Sedimark · ShahinAbdoulSoukour · Jun 22, 2025 · Jun 22, 2025 · Jun 22, 2025 · Jun 22, 2025
diff --git a/InteroperabilityEnabler/utils/merge_data.py b/InteroperabilityEnabler/utils/merge_data.py
@@ -5,20 +5,20 @@
 Maintainer: Shahin ABDOUL SOUKOUR - Inria
 """
 
+import numpy as np
 import pandas as pd
 
-
 def merge_predicted_data(df_initial, predicted_df_with_metadata):
     """
     Merge predicted data into the initial DataFrame by matching column names.
-    Add 'null' for missing columns in the predicted data.
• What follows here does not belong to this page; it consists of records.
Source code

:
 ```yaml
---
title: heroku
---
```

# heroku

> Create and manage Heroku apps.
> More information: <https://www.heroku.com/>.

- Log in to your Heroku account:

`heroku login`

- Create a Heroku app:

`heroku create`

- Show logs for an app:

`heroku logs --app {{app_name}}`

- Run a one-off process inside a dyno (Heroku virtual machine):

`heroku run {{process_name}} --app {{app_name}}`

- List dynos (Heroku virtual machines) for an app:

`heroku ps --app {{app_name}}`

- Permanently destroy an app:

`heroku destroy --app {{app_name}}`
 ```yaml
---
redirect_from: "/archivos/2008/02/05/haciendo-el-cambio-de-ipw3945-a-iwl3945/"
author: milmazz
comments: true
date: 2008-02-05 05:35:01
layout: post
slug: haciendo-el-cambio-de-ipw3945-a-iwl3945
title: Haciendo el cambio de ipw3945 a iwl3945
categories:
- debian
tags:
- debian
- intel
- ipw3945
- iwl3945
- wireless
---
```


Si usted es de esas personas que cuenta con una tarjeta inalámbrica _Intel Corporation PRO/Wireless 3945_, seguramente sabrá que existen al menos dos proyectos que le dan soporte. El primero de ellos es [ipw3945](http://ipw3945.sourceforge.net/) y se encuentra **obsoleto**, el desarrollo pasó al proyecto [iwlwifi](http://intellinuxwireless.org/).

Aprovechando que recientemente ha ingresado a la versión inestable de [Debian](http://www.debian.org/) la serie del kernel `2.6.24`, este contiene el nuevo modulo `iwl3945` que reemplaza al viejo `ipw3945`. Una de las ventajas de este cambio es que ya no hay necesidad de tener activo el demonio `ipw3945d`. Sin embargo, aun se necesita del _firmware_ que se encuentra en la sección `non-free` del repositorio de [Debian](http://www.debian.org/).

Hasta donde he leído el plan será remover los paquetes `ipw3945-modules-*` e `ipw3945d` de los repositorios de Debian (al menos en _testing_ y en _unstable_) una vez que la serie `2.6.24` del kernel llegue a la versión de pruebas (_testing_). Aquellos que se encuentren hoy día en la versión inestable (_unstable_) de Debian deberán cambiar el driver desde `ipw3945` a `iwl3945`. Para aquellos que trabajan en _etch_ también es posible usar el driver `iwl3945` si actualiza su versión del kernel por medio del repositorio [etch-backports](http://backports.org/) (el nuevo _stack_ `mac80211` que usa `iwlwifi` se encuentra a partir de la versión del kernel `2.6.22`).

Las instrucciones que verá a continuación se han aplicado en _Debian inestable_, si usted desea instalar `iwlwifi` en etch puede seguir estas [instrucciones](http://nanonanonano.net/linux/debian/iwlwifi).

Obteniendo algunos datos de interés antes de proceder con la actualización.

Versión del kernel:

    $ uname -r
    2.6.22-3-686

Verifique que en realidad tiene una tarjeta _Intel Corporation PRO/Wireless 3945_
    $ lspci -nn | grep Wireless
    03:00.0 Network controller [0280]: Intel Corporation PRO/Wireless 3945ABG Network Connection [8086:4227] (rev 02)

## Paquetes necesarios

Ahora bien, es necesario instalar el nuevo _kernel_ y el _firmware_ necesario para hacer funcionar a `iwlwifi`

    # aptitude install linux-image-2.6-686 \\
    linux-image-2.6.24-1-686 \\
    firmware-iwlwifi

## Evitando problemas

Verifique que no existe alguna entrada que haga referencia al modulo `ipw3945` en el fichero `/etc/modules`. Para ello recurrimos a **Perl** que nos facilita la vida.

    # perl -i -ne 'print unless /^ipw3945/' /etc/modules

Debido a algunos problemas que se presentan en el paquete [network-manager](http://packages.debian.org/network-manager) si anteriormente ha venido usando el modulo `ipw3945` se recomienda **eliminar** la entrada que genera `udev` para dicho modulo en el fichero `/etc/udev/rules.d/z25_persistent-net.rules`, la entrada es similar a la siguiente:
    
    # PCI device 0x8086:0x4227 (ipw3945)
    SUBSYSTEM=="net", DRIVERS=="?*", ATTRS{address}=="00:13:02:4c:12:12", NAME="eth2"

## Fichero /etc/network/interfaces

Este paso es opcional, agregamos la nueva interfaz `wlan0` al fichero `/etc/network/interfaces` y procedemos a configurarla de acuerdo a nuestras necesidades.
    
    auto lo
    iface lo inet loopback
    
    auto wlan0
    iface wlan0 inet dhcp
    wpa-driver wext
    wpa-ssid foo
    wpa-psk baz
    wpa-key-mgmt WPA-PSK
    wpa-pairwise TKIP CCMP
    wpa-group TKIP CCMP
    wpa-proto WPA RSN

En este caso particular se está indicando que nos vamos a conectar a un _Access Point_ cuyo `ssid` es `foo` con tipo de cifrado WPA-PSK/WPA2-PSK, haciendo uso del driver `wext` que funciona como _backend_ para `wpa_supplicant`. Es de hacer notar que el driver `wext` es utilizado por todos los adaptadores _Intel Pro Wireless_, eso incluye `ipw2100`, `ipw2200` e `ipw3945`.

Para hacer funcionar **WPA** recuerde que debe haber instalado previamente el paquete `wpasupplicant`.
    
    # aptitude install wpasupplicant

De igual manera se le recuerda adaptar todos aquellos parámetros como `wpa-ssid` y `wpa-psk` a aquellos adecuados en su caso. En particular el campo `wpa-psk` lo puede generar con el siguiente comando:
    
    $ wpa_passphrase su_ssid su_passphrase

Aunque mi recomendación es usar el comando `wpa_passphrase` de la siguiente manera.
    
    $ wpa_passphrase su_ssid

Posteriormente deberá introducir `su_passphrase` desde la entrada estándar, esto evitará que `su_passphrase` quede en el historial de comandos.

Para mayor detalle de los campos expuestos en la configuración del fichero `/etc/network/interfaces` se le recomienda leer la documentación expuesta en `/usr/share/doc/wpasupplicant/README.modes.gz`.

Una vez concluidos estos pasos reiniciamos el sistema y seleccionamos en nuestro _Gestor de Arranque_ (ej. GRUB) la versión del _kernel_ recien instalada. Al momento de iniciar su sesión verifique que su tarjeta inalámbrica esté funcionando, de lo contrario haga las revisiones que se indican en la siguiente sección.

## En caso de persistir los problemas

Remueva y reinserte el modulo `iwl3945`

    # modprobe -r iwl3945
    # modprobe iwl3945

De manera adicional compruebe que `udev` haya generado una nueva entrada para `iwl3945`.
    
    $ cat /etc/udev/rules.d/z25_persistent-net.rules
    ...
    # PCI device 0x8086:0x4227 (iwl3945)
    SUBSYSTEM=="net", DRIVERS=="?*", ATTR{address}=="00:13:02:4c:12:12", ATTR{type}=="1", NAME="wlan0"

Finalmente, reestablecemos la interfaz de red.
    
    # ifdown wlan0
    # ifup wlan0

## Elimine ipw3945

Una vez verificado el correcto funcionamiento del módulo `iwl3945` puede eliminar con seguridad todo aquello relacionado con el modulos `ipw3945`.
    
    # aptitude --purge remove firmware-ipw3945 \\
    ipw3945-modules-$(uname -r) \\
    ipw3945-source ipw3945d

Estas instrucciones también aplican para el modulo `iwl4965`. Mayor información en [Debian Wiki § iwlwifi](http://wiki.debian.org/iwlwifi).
+    Add `np.nan` (proper null) for missing columns in the predicted data.
 
     Args:
         df_initial: DataFrame containing the original selected columns.
-        predicted_df_with_metadata: DataFrame containing the predicted data with metadata (column names).
+        predicted_df_with_metadata: DataFrame containing the predicted data with metadata.
 
     Returns:
-        A merged Pandas DataFrame with 'null' for missing columns.
+        A merged Pandas DataFrame with `np.nan` for missing columns.
     """
     try:
         # Get all unique columns from both DataFrames
@@ -29,9 +29,9 @@ def merge_predicted_data(df_initial, predicted_df_with_metadata):
         # Ensure all columns are present in both DataFrames
         for col in all_columns:
             if col not in df_initial.columns:
-                df_initial[col] = "null"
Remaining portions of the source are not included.